▶

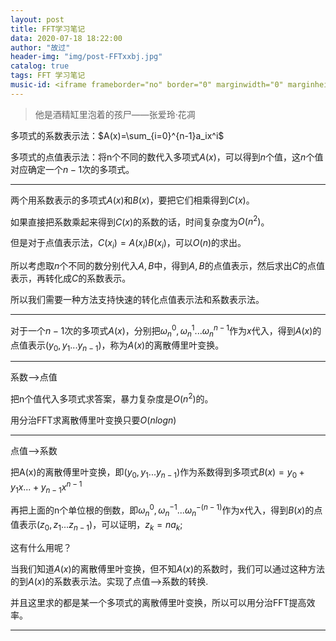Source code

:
 ```yaml
---
layout: post
title: FFT学习笔记
data: 2020-07-18 18:22:00
author: "故过"
header-img: "img/post-FFTxxbj.jpg"
catalog: true
tags: FFT 学习笔记
music-id: <iframe frameborder="no" border="0" marginwidth="0" marginheight="0" width=330 height=86 src="//music.163.com/outchain/player?type=2&id=1345353903&auto=1&height=66"></iframe>
---
```


> 他是酒精缸里泡着的孩尸——张爱玲·花凋

多项式的系数表示法：$A(x)=\sum_{i=0}^{n-1}a_ix^i$

多项式的点值表示法：将n个不同的数代入多项式$A(x)$，可以得到$n$个值，这$n$个值对应确定一个$n-1$次的多项式。

-------------

两个用系数表示的多项式$A(x)$和$B(x)$，要把它们相乘得到$C(x)$。

如果直接把系数乘起来得到$C(x)$的系数的话，时间复杂度为$O(n^2)$。

但是对于点值表示法，$C(x_i)=A(x_i)B(x_i)$，可以$O(n)$的求出。

所以考虑取$n$个不同的数分别代入$A,B$中，得到$A,B$的点值表示，然后求出$C$的点值表示，再转化成$C$的系数表示。

所以我们需要一种方法支持快速的转化点值表示法和系数表示法。

----------

对于一个$n-1$次的多项式$A(x)$，分别把$\omega_n^0,\omega_n^1...\omega_n^{n-1}$作为$x$代入，得到$A(x)$的点值表示$(y_0,y_1...y_{n-1})$，称为$A(x)$的离散傅里叶变换。

---------------

系数-->点值

把n个值代入多项式求答案，暴力复杂度是$O(n^2)$的。

用分治FFT求离散傅里叶变换只要$O(n logn)$

--------------------------------

点值-->系数

把A(x)的离散傅里叶变换，即$(y_0,y_1...y_{n-1})$作为系数得到多项式$B(x)=y_0+y_1x...+y_{n-1}x^{n-1}$

再把上面的n个单位根的倒数，即$\omega_n^{0},\omega_n^{-1}...\omega_n^{-(n-1)}$作为x代入，得到$B(x)$的点值表示$(z_0,z_1...z_{n-1})$，可以证明，$z_k=na_k$;

这有什么用呢？

当我们知道$A(x)$的离散傅里叶变换，但不知$A(x)$的系数时，我们可以通过这种方法的到$A(x)$的系数表示法。实现了点值-->系数的转换.

并且这里求的都是某一个多项式的离散傅里叶变换，所以可以用分治FFT提高效率。

-----------------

◀

Search the data and copy each line containing "post".

ANSWER FOR THE TASK:
layout: post
header-img: "img/post-FFTxxbj.jpg"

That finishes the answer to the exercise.